Supplied information =
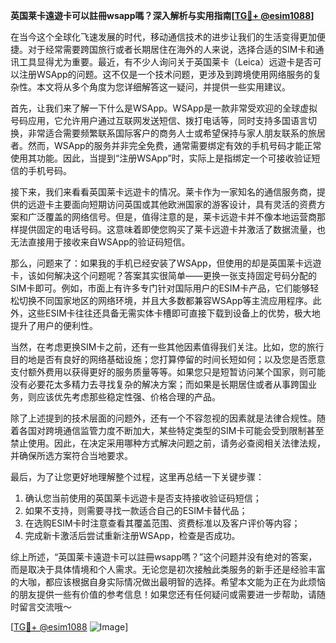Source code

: **英国莱卡遠遊卡可以註冊wsapp嗎？深入解析与实用指南[[TG💪+ @esim1088](https://t.me/s/esim1088)]**

在当今这个全球化飞速发展的时代，移动通信技术的进步让我们的生活变得更加便捷。对于经常需要跨国旅行或者长期居住在海外的人来说，选择合适的SIM卡和通讯工具显得尤为重要。最近，有不少人询问关于英国莱卡（Leica）远遊卡是否可以注册WSApp的问题。这不仅是一个技术问题，更涉及到跨境使用网络服务的复杂性。本文将从多个角度为您详细解答这一疑问，并提供一些实用建议。

首先，让我们来了解一下什么是WSApp。WSApp是一款非常受欢迎的全球虚拟号码应用，它允许用户通过互联网发送短信、拨打电话等，同时支持多国语言切换，非常适合需要频繁联系国际客户的商务人士或希望保持与家人朋友联系的旅居者。然而，WSApp的服务并非完全免费，通常需要绑定有效的手机号码才能正常使用其功能。因此，当提到“注册WSApp”时，实际上是指绑定一个可接收验证短信的手机号码。

接下来，我们来看看英国莱卡远遊卡的情况。莱卡作为一家知名的通信服务商，提供的远遊卡主要面向短期访问英国或其他欧洲国家的游客设计，具有灵活的资费方案和广泛覆盖的网络信号。但是，值得注意的是，莱卡远遊卡并不像本地运营商那样提供固定的电话号码。这意味着即使您购买了莱卡远遊卡并激活了数据流量，也无法直接用于接收来自WSApp的验证码短信。

那么，问题来了：如果我的手机已经安装了WSApp，但使用的却是英国莱卡远遊卡，该如何解决这个问题呢？答案其实很简单——更换一张支持固定号码分配的SIM卡即可。例如，市面上有许多专门针对国际用户的ESIM卡产品，它们能够轻松切换不同国家地区的网络环境，并且大多数都兼容WSApp等主流应用程序。此外，这些ESIM卡往往还具备无需实体卡槽即可直接下载到设备上的优势，极大地提升了用户的便利性。

当然，在考虑更换SIM卡之前，还有一些其他因素值得我们关注。比如，您的旅行目的地是否有良好的网络基础设施；您打算停留的时间长短如何；以及您是否愿意支付额外费用以获得更好的服务质量等等。如果您只是短暂访问某个国家，则可能没有必要花太多精力去寻找复杂的解决方案；而如果是长期居住或者从事跨国业务，则应该优先考虑那些稳定性强、价格合理的产品。

除了上述提到的技术层面的问题外，还有一个不容忽视的因素就是法律合规性。随着各国对跨境通信监管力度不断加大，某些特定类型的SIM卡可能会受到限制甚至禁止使用。因此，在决定采用哪种方式解决问题之前，请务必查阅相关法律法规，并确保所选方案符合当地要求。

最后，为了让您更好地理解整个过程，这里再总结一下关键步骤：
1. 确认您当前使用的英国莱卡远遊卡是否支持接收验证码短信；
2. 如果不支持，则需要寻找一款适合自己的ESIM卡替代品；
3. 在选购ESIM卡时注意查看其覆盖范围、资费标准以及客户评价等内容；
4. 完成新卡激活后尝试重新注册WSApp，检查是否成功。

综上所述，“英国莱卡遠遊卡可以註冊wsapp嗎？”这个问题并没有绝对的答案，而是取决于具体情境和个人需求。无论您是初次接触此类服务的新手还是经验丰富的大咖，都应该根据自身实际情况做出最明智的选择。希望本文能为正在为此烦恼的朋友提供一些有价值的参考信息！如果您还有任何疑问或需要进一步帮助，请随时留言交流哦～ 

[[TG💪+ @esim1088](https://t.me/s/esim1088) ![Image](https://i.postimg.cc/4NQfJmqS/Snipaste-2025-05-13-00-14-12.png)]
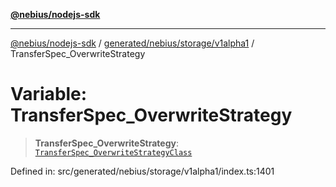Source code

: [**@nebius/nodejs-sdk**](../../../../../README.md)

---

[@nebius/nodejs-sdk](../../../../../README.md) / [generated/nebius/storage/v1alpha1](../README.md) / TransferSpec_OverwriteStrategy

# Variable: TransferSpec_OverwriteStrategy

> **TransferSpec_OverwriteStrategy**: [`TransferSpec_OverwriteStrategyClass`](../type-aliases/TransferSpec_OverwriteStrategyClass.md)

Defined in: src/generated/nebius/storage/v1alpha1/index.ts:1401
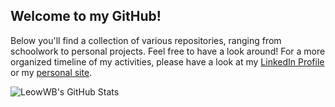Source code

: ## Welcome to my GitHub!

Below you'll find a collection of various repositories, ranging from schoolwork to personal projects. Feel free to have a look around! For a more organized timeline of my activities, please have a look at my [LinkedIn Profile](https://www.linkedin.com/in/leowwb/) or my [personal site](https://leowwenb.in).

![LeowWB's GitHub Stats](https://github-readme-stats.vercel.app/api?username=leowwb&hide=stars&count_private=true&show_icons=true&include_all_commits=true&theme=material-palenight)

<!--
**LeowWB/LeowWB** is a ✨ _special_ ✨ repository because its `README.md` (this file) appears on your GitHub profile.

Here are some ideas to get you started:

- 🔭 I’m currently working on ...
- 🌱 I’m currently learning ...
- 👯 I’m looking to collaborate on ...
- 🤔 I’m looking for help with ...
- 💬 Ask me about ...
- 📫 How to reach me: ...
- 😄 Pronouns: ...
- ⚡ Fun fact: ...
-->
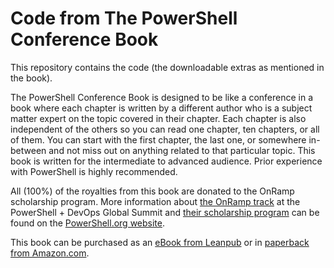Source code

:Code from The PowerShell Conference Book
==========

This repository contains the code (the downloadable extras as mentioned in the book).

The PowerShell Conference Book is designed to be like a conference in a book where each chapter is written by a different author who is a subject matter expert on the topic covered in their chapter. Each chapter is also independent of the others so you can read one chapter, ten chapters, or all of them. You can start with the first chapter, the last one, or somewhere in-between and not miss out on anything related to that particular topic. This book is written for the intermediate to advanced audience. Prior experience with PowerShell is highly recommended.

All (100%) of the royalties from this book are donated to the OnRamp scholarship program. More information about [the OnRamp track](https://powershell.org/summit/summit-onramp/) at the PowerShell + DevOps Global Summit and [their scholarship program](https://powershell.org/summit/summit-onramp/onramp-scholarship/) can be found on the [PowerShell.org website](https://powershell.org/).

This book can be purchased as an [eBook from Leanpub](https://leanpub.com/powershell-conference-book) or in [paperback from Amazon.com](https://www.amazon.com/PowerShell-Conference-Book-Books/dp/1720169977).
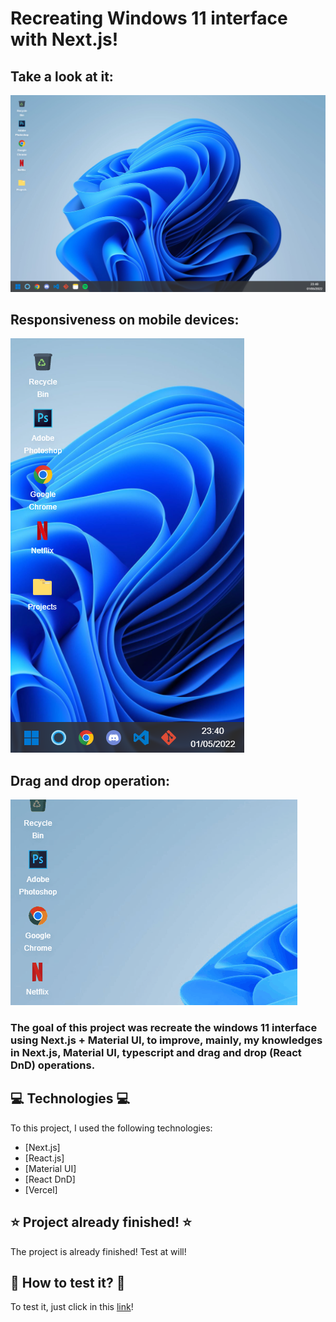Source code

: # Recreating Windows 11 interface with Next.js!

## Take a look at it:

![Demonstration](https://github.com/LeoHPC/Windows-11-Clone/blob/main/demos/demo%201.png)

## Responsiveness on mobile devices:

![Demonstration](https://github.com/LeoHPC/Windows-11-Clone/blob/main/demos/demo%202.png)

## Drag and drop operation:

![Demonstration](https://github.com/LeoHPC/Windows-11-Clone/blob/main/demos/demo3.gif)

### The goal of this project was recreate the windows 11 interface using Next.js + Material UI, to improve, mainly, my knowledges in Next.js, Material UI, typescript and drag and drop (React DnD) operations.

## :computer: Technologies :computer:

To this project, I used the following technologies:

- [Next.js]
- [React.js]
- [Material UI]
- [React DnD]
- [Vercel]

## :star: Project already finished! :star:

The project is already finished! Test at will!

## :iphone: How to test it? :iphone:

To test it, just click in this [link](https://windows-11-clone-leohpc.vercel.app)!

To do = Where a line in the material contains "looking", copy that line.

Exercise result =
- 👯 I’m looking to collaborate on ...
- 🤔 I’m looking for help with ...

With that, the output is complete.